A Problem With Authority


Hataitai Beach

On Tuesday morning I was sitting in the Millennium Pool Whole Food Café with the four swimmers I help just now. Actually they are not all swimmers. Eyad is the only swimmer. Two of the others are triathletes and the fourth is a runner, using swimming to recover from an injury. I enjoy our after-training morning tea. The Whole Food Café staff are warm and friendly. They make a superb pot of green tea and cook delicious potato wedges that, my doctor warns me, I should not be eating.

There is never a pause in the conversation. The four of us talk way too much for that. One of the triathletes has a PhD in some obscure subject. She has read my three books on swimming and like all good university brains underlines the bits she thinks need further explanation. I enjoy the challenge of being asked to explain myself. A coach who cannot justify his or her training should not be coaching. If it is good enough to ask someone to swim six or seven kilometers, it’s only fair to explain why the two hours is good for them.

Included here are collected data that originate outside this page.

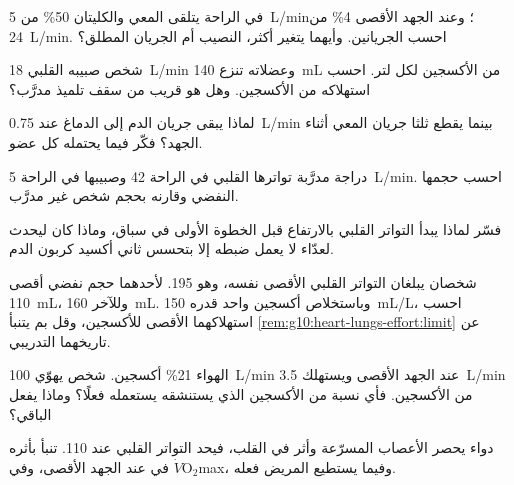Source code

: \begin{exercise}[$\star\star$]\label{exo:g10:heart-lungs-effort:7}
في الراحة يتلقى المعي والكليتان 50\% من \qty{5}{L/min}؛ وعند الجهد
الأقصى 4\% من \qty{24}{L/min}. احسب الجريانين. وأيهما يتغير أكثر،
النصيب أم الجريان المطلق؟
\end{exercise}

\begin{exercise}[$\star\star$]\label{exo:g10:heart-lungs-effort:8}
شخص صبيبه القلبي \qty{18}{L/min} وعضلاته تنزع \qty{140}{mL} من
الأكسجين لكل لتر. احسب استهلاكه من الأكسجين. وهل هو قريب من سقف تلميذ
مدرَّب؟
\end{exercise}

\begin{exercise}[$\star\star$]\label{exo:g10:heart-lungs-effort:9}
لماذا يبقى جريان الدم إلى الدماغ عند \qty{0.75}{L/min} بينما يقطع
ثلثا جريان المعي أثناء الجهد؟ فكّر فيما يحتمله كل عضو.
\end{exercise}

\begin{exercise}[$\star\star$]\label{exo:g10:heart-lungs-effort:10}
دراجة مدرَّبة تواترها القلبي في الراحة 42 وصبيبها في الراحة
\qty{5}{L/min}. احسب حجمها النفضي وقارنه بحجم شخص غير مدرَّب.
\end{exercise}

\begin{exercise}[$\star\star$]\label{exo:g10:heart-lungs-effort:11}
فسّر لماذا يبدأ التواتر القلبي بالارتفاع قبل الخطوة الأولى في سباق،
وماذا كان ليحدث لعدّاء لا يعمل ضبطه إلا بتحسس ثاني أكسيد كربون الدم.
\end{exercise}

\begin{exercise}[$\star\star\star$]\label{exo:g10:heart-lungs-effort:12}
شخصان يبلغان التواتر القلبي الأقصى نفسه، وهو 195. لأحدهما حجم نفضي
أقصى \qty{110}{mL}، وللآخر \qty{160}{mL}. وباستخلاص أكسجين واحد قدره
\qty{150}{mL/L}، احسب استهلاكهما الأقصى للأكسجين، وقل بم يتنبأ
\cref{rem:g10:heart-lungs-effort:limit} عن تاريخهما التدريبي.
\end{exercise}

\begin{exercise}[$\star\star\star$]\label{exo:g10:heart-lungs-effort:13}
الهواء 21\% أكسجين. شخص يهوّي \qty{100}{L/min} عند الجهد الأقصى
ويستهلك \qty{3.5}{L/min} من الأكسجين. فأي نسبة من الأكسجين الذي
يستنشقه يستعمله فعلًا؟ وماذا يفعل الباقي؟
\end{exercise}

\begin{exercise}[$\star\star\star$]\label{exo:g10:heart-lungs-effort:14}
دواء يحصر الأعصاب المسرّعة وأثر  في القلب، فيحد التواتر
القلبي عند 110. تنبأ بأثره في  عند الجهد الأقصى، وفي
$\dot V\!\mathrm{O_2}$max، وفيما يستطيع المريض فعله.
\end{exercise}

Normally the answers to her questions are not difficult. When you have spent countless hours discussing training with coaches like Lydiard, Jelley, Laing and Schubert most of the ground has been covered before. In fact a common quality in all those master coaches is their unstinting willingness to share their knowledge. Lydiard said a coach should always call himself a teacher. It put into context the responsibilities of the job. Jelley, of course, was a teacher and for years was principal of one of New Zealand’s leading “normal schools” used for training teachers. His deep knowledge of education clearly influenced his coaching. It certainly had a profound effect on my coaching life.

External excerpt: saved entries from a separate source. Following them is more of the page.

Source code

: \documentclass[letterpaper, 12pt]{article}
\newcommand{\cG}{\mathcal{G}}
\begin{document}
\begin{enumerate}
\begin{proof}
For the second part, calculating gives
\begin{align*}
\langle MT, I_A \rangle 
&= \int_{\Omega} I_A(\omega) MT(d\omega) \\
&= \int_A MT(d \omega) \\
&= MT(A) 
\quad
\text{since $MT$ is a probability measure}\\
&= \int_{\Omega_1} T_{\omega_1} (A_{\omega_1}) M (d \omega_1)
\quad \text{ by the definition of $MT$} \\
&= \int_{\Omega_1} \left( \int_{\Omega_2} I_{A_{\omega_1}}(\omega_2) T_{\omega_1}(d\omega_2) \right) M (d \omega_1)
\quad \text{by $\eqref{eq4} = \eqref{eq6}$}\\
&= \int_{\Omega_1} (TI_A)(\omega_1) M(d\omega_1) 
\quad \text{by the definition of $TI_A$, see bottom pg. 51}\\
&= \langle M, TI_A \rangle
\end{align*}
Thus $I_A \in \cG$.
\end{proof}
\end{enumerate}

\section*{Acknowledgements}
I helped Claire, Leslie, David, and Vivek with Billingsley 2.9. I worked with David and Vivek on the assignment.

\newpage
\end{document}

But back to Tuesday. My triathlete friend came up with a question that did cause surprise. “Do you,” she said, “have a problem with authority?”

Today is Wednesday and I’m still considering how to answer her question. I guess the fact that thirty-six hours have gone by means the answer is probably, yes. But it is not my fault. It is all because of swimming.

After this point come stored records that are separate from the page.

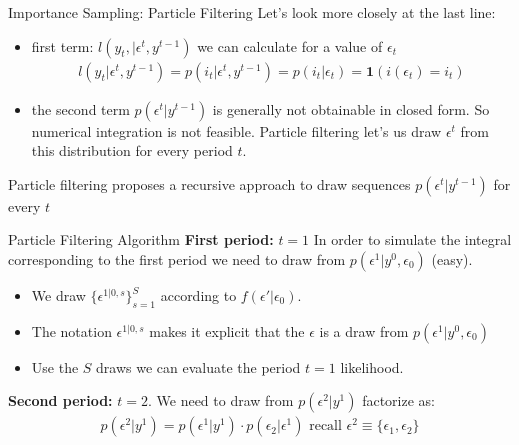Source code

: \begin{frame}{Importance Sampling: Particle Filtering}
Let's look more closely at the last line:
\begin{itemize}
\item first term: $l(y_t, | \epsilon^t,y^{t-1})$ we can calculate for a value of $\epsilon_t$
\begin{eqnarray*}
l(y_t | \epsilon^t , y^{t-1}) = p(i_t | \epsilon^t, y^{t-1}) = p(i_t | \epsilon_t) = \mathbf{1}(i(\epsilon_t) = i_t)
\end{eqnarray*}
\item the second term $p(\epsilon^t | y^{t-1})$ is generally not obtainable in closed form. So numerical integration is not feasible. Particle filtering let's us draw $\epsilon^t$ from this distribution for every period $t$.
\end{itemize}
Particle filtering proposes a recursive approach to draw sequences $p(\epsilon^t | y^{t-1})$ for every $t$
\end{frame}


\begin{frame}{Particle Filtering Algorithm}
\textbf{First period:} $t=1$ In order to simulate the integral corresponding to the first period we need to draw from $p(\epsilon^1 | y^0,\epsilon_0)$ (easy).  
\begin{itemize}
\item We draw $\{\epsilon^{1|0,s }\}_{s=1}^S$ according to $f(\epsilon' | \epsilon_0)$.
\item The notation $\epsilon^{1|0,s}$ makes it explicit that the $\epsilon$ is a draw from $p(\epsilon^1 | y^0,\epsilon_0)$
\item Use the $S$ draws we can evaluate the period $t=1$ likelihood.
\end{itemize}
\textbf{Second period:} $t=2$. We need to draw from $p(\epsilon^2 | y^1)$ factorize as:
\begin{eqnarray*}
p(\epsilon^2 | y^1) = p(\epsilon^1 | y^1) \cdot p(\epsilon_2 | \epsilon^1) \mbox{ recall } \epsilon^2 \equiv \{\epsilon_1,\epsilon_2\}
\end{eqnarray*}
\end{frame}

I’ve decided my rebellion began when I was four. I was a member of the Hataitai Swimming Club in Wellington. We didn’t have a pool but swam on a Saturday morning between two jetties at the Hataitai Beach. In those days, learners were awarded stickers for each stage in their swimming progress. By four years of age I had all the stickers except the last one given for completing an 800 yards swim. One Saturday I asked a club official if I could have a shot at swimming the distance. He said yes and off I went. To this day, sixty-six years later, I can remember that swim like it was yesterday. It went on forever. Thirty-two widths of Haitaitai Beach is a long way to swim when you are four years old. Eventually I finished and went to the officials to get my sticker. But no I was told my laps had not been officially counted. The official counting my laps had to go home for lunch. I would have to do the swim another time.

I was devastated. I pleaded my case with the officials to no avail. I explained I had been swimming for close to an hour. I had counted every length. “Bad luck. Come back next Saturday,” was their response. I walked up the hill, behind Hataitai Beach, to my home and explained to my mother the injustice of my cause. To her eternal credit she took my side. We went back down the hill to the beach. My mother was a pretty eloquent individual. She argued my case with considerable conviction – and she won. I was given the 800 yards sticker. My swimming certificate was complete. .

So, I guess, the implication in my triathlete friend’s question is probably right. From four years old I have had a problem with officials. Too often in the sixty-six years since I have come across officials who should not be in the job. They cheat and they lie without care or remorse. Sadly, it seems that these days, the more they are paid the worse they get. Much of what goes on in Swimming New Zealand is exactly the same as denying a four year old his 800 yards certificate. These bad buggers have made me wary and have encouraged the Swimwatch blog.

Fortunately their negative influence is matched by some wonderfully fair and good people. People like Beth Meade, Jo Draisey, Jennie Siburn, Judith Wright, Gwen Ryan, Duncan Laing, Lincoln Hurring, Jay Thomas (he’s from Florida), Maria Hartman (she was from the UK) and a dozen others stand out as honest and good people who have done swimming and athletics proud. Without question it is the influence of these people that has kept me in the sport.

There is a postscript to my 800 yards story. Thirty-five years after I swam the 800 yards my daughter Jane was three years old. On the way to Moana Pool I told her the story of my swim. She asked if she could try the same distance a year younger, at three. I agreed. For a long time that morning Duncan Laing and I stood beside the Moana Pool while Jane swam her 800 meters. She swam a slightly longer distance and a year younger than I had been. Fourteen years later Jane was selected to swim for New Zealand in the Pan Pacific Championships. Duncan Laing was coaching the team. When Jane arrived at the airport Duncan smiled and said, “Hello blondie. I remember when you swam 800 meters in the Moana Pool at three years of age.” And that’s a good bloke – a bloody good swimming official.